As a young child, as far back as kindergarten I've always been enthusiastic about things that fly. In the first grade my mother got complaints from the teacher that I was always making engine noises and looking out the window at the sky. This interest in flying things recently motivated me to start building a control line stunt model of the Supermarine Spitfire.
This one will have a wingspan of about 48" and be powered by a Fox .35 Stunt engine (an engine design that has remained virtually unchanged for almost 60 years!). The pic is an in progress shot of the wing. This isn't a kit, this one is 100% scratch built from a set of age yellowed plans I've had laying around for about 30 years.

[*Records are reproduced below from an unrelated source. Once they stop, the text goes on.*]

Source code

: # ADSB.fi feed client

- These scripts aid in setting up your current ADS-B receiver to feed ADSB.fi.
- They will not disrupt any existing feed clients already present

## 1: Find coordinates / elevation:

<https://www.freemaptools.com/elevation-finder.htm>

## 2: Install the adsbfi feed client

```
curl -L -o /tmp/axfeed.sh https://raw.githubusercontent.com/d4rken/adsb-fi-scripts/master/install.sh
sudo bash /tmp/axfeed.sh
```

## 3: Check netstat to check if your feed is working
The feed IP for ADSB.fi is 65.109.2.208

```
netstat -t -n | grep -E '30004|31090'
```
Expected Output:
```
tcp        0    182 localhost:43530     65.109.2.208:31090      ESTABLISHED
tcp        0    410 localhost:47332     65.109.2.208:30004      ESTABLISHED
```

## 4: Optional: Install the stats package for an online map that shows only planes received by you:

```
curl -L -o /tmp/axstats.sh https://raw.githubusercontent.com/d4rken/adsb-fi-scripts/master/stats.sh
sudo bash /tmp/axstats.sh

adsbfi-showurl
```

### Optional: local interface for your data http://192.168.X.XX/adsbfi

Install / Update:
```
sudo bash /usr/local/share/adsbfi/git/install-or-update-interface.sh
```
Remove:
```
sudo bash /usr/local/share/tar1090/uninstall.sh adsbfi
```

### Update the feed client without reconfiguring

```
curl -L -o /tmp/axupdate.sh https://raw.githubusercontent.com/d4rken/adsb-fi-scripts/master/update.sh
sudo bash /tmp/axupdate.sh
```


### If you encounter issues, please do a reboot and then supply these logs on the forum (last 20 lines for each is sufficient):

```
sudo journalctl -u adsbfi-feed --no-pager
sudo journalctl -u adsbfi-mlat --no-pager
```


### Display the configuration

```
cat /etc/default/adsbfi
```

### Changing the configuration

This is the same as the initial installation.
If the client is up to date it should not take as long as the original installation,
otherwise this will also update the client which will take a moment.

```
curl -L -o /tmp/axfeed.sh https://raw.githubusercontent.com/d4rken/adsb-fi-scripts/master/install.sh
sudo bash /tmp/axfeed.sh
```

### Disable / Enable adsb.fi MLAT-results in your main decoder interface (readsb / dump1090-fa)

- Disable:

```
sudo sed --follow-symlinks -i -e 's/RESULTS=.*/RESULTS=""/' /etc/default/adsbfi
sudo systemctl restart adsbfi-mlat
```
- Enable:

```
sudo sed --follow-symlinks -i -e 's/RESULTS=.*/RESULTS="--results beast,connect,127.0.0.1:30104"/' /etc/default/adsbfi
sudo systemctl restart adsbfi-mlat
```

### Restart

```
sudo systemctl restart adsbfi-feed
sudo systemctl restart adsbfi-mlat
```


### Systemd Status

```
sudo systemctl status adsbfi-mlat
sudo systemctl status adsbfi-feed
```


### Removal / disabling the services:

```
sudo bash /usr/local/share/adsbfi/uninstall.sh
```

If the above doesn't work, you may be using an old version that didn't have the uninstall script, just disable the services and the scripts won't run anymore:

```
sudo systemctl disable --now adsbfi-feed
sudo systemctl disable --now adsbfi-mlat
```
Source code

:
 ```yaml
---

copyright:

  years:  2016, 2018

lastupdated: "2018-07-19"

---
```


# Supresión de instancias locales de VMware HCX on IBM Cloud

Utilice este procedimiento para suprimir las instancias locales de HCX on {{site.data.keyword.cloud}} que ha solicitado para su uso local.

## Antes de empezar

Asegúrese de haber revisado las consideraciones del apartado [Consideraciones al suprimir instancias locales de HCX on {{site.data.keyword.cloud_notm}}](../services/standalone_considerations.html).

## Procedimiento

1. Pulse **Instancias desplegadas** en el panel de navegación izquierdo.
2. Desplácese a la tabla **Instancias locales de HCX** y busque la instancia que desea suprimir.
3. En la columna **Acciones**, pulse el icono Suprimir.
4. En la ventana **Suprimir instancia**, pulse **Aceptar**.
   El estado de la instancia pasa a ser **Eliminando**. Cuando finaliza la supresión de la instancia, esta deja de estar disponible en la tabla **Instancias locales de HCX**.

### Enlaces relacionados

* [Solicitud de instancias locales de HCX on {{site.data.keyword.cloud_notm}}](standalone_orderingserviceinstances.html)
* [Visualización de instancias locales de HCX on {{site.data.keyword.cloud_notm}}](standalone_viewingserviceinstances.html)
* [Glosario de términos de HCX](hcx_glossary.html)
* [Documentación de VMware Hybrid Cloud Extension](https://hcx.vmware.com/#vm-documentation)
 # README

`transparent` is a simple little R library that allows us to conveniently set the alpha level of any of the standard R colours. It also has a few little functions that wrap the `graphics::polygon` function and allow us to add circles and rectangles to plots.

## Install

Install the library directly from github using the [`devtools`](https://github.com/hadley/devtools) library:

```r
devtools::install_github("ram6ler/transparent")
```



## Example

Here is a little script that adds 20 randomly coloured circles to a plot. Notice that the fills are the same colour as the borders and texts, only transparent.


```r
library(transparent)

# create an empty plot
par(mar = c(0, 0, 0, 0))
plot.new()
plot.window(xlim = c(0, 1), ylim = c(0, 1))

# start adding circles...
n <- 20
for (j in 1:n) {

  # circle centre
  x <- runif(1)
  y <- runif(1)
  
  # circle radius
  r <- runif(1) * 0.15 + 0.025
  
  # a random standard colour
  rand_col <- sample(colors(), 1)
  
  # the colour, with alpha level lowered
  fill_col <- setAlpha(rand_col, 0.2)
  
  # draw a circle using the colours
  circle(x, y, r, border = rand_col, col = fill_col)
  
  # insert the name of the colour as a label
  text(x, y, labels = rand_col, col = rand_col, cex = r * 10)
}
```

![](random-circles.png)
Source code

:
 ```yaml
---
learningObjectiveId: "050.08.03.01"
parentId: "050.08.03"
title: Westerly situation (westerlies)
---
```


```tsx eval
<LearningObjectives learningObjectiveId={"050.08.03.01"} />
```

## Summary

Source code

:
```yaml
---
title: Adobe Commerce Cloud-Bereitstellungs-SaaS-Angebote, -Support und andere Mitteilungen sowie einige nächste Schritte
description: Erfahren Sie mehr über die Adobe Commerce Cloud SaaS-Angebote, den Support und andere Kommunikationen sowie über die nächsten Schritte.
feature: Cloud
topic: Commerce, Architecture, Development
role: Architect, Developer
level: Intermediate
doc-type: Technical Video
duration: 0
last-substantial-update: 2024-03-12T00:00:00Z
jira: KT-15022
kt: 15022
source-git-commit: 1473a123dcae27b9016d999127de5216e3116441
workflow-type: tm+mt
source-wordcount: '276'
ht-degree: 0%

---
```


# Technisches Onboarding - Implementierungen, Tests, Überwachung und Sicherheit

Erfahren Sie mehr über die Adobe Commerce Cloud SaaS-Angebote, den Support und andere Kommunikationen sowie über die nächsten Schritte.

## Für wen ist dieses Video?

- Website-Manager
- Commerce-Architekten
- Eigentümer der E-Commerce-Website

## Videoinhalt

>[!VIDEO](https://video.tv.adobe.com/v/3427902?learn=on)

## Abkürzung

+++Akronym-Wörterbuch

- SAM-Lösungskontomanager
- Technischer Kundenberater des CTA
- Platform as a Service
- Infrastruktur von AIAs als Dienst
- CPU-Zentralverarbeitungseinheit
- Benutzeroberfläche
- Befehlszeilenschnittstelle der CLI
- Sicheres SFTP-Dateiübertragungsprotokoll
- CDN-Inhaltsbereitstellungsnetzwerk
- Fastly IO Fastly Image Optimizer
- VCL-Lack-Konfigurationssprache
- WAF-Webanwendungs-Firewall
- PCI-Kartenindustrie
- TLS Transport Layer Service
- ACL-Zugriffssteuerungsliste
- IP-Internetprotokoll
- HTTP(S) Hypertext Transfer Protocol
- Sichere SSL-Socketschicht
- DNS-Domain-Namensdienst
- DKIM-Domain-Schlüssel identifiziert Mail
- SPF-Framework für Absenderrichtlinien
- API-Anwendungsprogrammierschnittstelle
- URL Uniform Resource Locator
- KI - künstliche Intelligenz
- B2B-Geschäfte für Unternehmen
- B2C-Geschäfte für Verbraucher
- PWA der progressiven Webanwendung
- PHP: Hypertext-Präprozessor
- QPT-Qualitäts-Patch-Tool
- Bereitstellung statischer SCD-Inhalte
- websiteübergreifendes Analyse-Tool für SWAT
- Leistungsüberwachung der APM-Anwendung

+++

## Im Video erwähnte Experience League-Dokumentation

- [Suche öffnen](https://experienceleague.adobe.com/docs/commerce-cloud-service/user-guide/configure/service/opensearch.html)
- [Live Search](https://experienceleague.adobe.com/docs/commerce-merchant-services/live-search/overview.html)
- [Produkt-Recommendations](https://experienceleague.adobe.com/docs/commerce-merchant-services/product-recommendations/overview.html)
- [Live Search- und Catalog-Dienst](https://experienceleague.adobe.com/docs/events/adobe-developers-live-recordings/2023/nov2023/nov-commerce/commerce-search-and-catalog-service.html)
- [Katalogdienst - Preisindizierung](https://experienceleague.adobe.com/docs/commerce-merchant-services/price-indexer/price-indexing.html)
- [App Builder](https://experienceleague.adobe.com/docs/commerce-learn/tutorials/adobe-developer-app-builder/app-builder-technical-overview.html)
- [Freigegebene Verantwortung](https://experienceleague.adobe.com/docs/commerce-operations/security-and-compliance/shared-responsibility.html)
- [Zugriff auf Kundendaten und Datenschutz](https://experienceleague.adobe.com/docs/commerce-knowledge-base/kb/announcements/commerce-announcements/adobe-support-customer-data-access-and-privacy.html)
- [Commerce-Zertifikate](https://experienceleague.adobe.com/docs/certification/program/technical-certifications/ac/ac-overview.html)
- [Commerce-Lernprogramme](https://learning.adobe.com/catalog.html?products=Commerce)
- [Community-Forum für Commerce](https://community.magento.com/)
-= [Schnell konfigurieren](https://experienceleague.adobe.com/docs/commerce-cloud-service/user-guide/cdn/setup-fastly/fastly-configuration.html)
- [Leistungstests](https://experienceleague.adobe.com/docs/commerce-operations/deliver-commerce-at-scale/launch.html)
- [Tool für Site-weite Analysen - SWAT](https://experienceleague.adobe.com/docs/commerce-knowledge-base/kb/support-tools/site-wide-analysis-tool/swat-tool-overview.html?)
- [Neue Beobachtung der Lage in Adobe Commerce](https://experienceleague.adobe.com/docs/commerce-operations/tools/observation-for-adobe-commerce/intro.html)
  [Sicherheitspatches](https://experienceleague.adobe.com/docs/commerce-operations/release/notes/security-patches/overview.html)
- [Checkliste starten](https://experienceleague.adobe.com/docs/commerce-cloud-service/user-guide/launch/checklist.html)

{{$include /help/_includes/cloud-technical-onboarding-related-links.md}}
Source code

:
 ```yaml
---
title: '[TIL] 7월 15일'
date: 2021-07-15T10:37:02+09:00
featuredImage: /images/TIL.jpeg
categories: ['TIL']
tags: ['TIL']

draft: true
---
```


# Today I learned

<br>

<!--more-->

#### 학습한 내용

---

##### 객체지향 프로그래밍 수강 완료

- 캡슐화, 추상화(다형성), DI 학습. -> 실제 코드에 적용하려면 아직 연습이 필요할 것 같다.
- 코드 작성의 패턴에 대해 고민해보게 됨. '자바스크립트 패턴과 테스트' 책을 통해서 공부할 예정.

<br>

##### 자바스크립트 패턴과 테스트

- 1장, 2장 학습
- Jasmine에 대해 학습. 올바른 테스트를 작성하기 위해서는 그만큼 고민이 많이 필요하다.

My current plan is to cover this airplane with a traditional doped silk finish. Doped silk has largely fallen by the wayside in favor of heat shrinkable plastic coverings, but the plastics really are a poor substitute. They simply don't have the feel and look of the classic doped silk finish. This whole airplane is being built using "old school" methods, and will be running an old school engine, so it should be finished using old school methods as well.
Any fool can breeze into a hobby shop and plunk down a few hundred bucks on some almost ready to fly R/C model that's been prebuilt and precovered with plastic (and built by some starving wretch in China or Vietnam with dubious methods and materials.
To do it yourself, from scratch, using traditional methods is a whole different thing. Opening a wallet isn't an accomplishment. Completing this model will be.